**Dataset entries**
------------------------------------------------------------------------

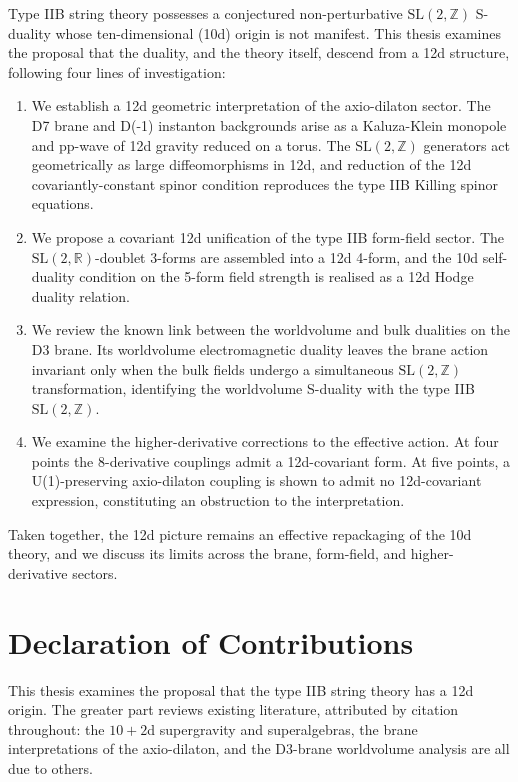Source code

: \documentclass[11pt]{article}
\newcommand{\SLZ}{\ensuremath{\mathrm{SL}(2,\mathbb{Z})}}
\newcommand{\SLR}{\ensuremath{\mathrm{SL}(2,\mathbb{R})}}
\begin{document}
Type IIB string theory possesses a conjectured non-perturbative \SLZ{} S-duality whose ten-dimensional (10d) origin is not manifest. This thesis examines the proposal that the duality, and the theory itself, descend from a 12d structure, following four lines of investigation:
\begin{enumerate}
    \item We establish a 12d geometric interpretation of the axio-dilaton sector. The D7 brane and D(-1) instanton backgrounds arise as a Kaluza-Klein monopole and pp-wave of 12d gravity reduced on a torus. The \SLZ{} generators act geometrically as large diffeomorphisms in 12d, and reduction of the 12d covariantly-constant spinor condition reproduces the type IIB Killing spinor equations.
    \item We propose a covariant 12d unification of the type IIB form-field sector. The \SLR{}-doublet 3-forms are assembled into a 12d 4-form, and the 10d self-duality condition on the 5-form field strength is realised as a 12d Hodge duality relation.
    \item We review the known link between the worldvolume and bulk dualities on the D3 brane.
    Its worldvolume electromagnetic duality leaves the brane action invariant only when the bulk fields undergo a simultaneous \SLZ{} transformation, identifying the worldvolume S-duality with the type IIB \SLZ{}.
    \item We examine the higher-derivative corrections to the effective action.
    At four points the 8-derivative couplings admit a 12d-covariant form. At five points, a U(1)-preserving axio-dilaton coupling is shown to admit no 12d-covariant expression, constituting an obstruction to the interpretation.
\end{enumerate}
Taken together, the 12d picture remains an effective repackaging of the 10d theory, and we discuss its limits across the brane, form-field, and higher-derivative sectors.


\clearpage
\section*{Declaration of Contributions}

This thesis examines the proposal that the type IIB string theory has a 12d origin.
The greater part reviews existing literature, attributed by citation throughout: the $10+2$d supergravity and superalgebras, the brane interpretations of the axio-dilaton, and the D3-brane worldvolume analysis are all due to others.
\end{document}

------------------------------------------------------------------------

**What needs to be done**
In the records above, locate every line with the string "four" and copy it.

**Answer space**
Type IIB string theory possesses a conjectured non-perturbative \SLZ{} S-duality whose ten-dimensional (10d) origin is not manifest. This thesis examines the proposal that the duality, and the theory itself, descend from a 12d structure, following four lines of investigation:
    At four points the 8-derivative couplings admit a 12d-covariant form. At five points, a U(1)-preserving axio-dilaton coupling is shown to admit no 12d-covariant expression, constituting an obstruction to the interpretation.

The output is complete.